## [Instructions for the task]
Beneath this line is the data. Output exactly the lines from the line with "metrics, \APE\ and \OKS\." to the line with "In this section, the", both ends included, and nothing more.

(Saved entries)
****************************************
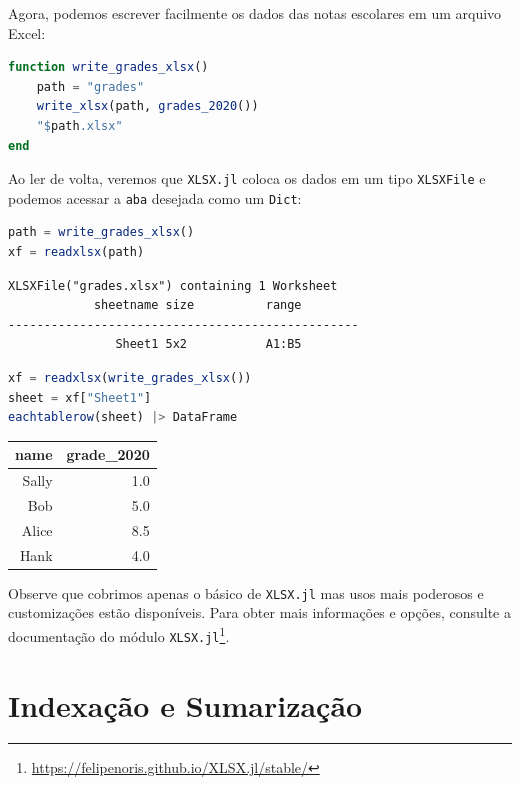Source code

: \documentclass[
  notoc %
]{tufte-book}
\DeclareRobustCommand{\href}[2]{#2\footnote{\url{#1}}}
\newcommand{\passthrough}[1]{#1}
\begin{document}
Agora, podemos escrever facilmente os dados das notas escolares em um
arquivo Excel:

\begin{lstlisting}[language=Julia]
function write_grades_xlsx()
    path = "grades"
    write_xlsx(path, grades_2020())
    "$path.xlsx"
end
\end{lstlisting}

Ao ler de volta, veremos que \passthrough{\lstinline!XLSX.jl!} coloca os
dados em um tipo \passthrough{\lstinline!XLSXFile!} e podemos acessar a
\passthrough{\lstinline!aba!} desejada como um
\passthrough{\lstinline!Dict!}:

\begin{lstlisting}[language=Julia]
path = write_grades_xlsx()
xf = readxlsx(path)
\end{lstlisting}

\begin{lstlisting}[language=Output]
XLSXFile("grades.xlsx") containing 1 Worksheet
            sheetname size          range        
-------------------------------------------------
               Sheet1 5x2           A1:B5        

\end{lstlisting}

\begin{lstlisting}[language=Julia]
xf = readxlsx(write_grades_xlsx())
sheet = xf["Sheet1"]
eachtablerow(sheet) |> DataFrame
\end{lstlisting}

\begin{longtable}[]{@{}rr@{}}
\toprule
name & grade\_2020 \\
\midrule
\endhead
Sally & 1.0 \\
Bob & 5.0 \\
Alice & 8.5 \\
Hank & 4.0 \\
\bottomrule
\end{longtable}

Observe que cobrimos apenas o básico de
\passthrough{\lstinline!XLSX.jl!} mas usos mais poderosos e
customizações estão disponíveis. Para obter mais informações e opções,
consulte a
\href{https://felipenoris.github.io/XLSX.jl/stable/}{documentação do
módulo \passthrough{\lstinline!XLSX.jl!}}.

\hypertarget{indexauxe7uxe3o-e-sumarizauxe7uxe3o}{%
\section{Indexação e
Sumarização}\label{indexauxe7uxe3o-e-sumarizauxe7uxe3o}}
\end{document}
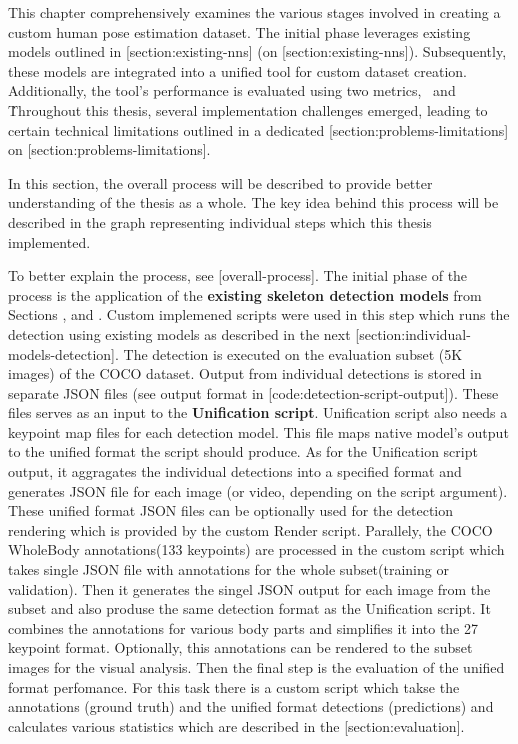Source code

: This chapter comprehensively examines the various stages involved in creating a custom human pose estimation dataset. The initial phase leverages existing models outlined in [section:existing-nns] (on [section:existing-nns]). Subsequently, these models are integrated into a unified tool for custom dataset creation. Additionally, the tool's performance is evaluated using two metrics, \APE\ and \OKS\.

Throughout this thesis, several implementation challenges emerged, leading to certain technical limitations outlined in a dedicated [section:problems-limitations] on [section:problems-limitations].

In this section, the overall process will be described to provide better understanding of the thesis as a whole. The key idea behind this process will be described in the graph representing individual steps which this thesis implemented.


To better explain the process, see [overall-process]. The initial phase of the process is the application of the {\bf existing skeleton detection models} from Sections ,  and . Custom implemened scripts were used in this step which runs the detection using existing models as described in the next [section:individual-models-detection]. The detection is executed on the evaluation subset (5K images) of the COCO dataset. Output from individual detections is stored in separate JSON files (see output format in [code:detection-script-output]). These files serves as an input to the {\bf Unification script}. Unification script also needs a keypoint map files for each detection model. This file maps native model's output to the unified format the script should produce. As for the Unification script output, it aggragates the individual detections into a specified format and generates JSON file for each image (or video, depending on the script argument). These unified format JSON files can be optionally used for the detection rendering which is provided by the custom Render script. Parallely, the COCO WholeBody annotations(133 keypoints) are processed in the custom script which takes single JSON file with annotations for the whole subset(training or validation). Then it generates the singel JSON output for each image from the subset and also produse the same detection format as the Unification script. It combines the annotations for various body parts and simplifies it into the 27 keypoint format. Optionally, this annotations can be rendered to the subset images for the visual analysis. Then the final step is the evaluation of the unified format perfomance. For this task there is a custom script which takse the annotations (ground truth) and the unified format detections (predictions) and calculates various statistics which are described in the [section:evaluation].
****************************************
## [Solution to the problem]
: This chapter comprehensively examines the various stages involved in creating a custom human pose estimation dataset. The initial phase leverages existing models outlined in [section:existing-nns] (on [section:existing-nns]). Subsequently, these models are integrated into a unified tool for custom dataset creation. Additionally, the tool's performance is evaluated using two metrics, \APE\ and \OKS\.

Throughout this thesis, several implementation challenges emerged, leading to certain technical limitations outlined in a dedicated [section:problems-limitations] on [section:problems-limitations].

In this section, the overall process will be described to provide better understanding of the thesis as a whole. The key idea behind this process will be described in the graph representing individual steps which this thesis implemented.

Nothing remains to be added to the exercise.